British private equity giant Hg Capital LLP is buying its fourth Canadian software company in the past year, announcing Wednesday it will pick up control of Prophix Software in a deal valuing the Mississauga enterprise at US$500-million to US$600-million.
The deal emerges 16 months after the founder and chief executive officer of Prophix – Paul Barber and Alok Ajmera, respectively – told The Globe and Mail they had no interest in bringing in outside investors to finance their company, which provides software used by finance departments of mid-sized to large companies for budgeting, forecasting and automating reports.
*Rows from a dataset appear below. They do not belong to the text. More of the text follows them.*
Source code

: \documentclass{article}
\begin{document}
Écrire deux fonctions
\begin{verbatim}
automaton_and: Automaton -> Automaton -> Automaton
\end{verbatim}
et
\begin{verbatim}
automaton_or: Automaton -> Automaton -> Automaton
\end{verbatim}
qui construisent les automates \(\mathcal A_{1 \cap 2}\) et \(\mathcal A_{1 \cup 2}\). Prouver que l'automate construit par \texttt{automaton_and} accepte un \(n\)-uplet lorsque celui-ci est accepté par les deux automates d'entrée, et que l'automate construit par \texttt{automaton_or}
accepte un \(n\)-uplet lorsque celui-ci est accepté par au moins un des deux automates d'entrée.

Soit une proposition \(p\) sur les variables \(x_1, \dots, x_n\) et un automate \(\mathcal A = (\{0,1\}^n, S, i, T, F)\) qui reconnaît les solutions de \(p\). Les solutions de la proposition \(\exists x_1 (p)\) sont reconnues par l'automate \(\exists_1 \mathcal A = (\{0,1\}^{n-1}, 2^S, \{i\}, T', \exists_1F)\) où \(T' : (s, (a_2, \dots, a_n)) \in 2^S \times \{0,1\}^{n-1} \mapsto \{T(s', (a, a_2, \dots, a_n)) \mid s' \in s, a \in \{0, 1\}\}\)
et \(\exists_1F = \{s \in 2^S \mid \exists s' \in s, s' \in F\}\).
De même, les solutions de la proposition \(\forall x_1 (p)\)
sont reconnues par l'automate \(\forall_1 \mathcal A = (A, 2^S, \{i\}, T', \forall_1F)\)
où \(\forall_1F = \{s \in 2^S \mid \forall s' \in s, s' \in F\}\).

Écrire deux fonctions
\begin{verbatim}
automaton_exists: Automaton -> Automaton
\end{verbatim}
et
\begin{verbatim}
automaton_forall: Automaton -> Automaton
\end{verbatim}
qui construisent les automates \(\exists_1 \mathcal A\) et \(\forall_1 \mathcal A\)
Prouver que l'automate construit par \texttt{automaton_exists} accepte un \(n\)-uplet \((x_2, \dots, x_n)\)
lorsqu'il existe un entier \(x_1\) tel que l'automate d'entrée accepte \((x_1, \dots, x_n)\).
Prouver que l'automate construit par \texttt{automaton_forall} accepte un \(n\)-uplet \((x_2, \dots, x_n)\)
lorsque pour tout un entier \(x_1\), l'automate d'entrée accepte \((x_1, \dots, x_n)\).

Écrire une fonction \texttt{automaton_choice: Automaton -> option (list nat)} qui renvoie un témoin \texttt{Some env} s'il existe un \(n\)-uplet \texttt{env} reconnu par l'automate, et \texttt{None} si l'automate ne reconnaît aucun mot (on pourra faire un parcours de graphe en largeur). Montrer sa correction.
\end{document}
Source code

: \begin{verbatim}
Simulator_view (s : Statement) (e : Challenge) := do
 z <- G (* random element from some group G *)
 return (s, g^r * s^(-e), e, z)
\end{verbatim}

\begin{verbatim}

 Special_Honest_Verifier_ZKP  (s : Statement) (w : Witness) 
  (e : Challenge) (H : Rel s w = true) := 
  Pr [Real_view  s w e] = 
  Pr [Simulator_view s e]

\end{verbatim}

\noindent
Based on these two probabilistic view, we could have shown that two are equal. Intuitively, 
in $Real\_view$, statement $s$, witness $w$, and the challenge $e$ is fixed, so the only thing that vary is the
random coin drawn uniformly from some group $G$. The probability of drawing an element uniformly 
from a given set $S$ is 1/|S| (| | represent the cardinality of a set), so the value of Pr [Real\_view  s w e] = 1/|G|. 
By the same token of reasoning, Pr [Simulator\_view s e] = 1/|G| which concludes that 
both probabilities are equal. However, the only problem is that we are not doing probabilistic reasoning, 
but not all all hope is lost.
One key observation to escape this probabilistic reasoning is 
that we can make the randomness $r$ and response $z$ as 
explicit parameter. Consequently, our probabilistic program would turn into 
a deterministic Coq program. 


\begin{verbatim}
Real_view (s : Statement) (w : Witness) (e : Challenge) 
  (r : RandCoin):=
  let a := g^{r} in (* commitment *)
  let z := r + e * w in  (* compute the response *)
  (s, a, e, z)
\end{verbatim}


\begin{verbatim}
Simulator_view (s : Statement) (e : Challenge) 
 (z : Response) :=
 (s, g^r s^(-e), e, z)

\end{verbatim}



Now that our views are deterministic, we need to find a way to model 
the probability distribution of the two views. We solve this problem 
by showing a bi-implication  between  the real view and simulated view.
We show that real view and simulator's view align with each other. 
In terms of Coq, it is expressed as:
They worried deep-pocketed outsiders would bring in aggressive, short-term goals and ruin the 34-year-old company’s close-knit culture, including their particular pride in building a “bootstrapped” company that had eschewed outside capital providers. “Well, it’s not for us, we don’t want to do it, we’ll carry on and succeed – and we did” without private capital, Mr. Barber said at the time.
The pandemic changed their thinking. “It woke us up to the limitations of being bootstrapped,” Mr. Barber said Tuesday.
Prophix, which generated more than US$50-million in revenue in 2020, came into last January expecting a fourth consecutive year of 150-per-cent-plus growth in revenue from selling subscriptions to its software over the internet. It has been steadily been increasing that business since 2016 when it shifted its focus away from selling traditional on-premise software.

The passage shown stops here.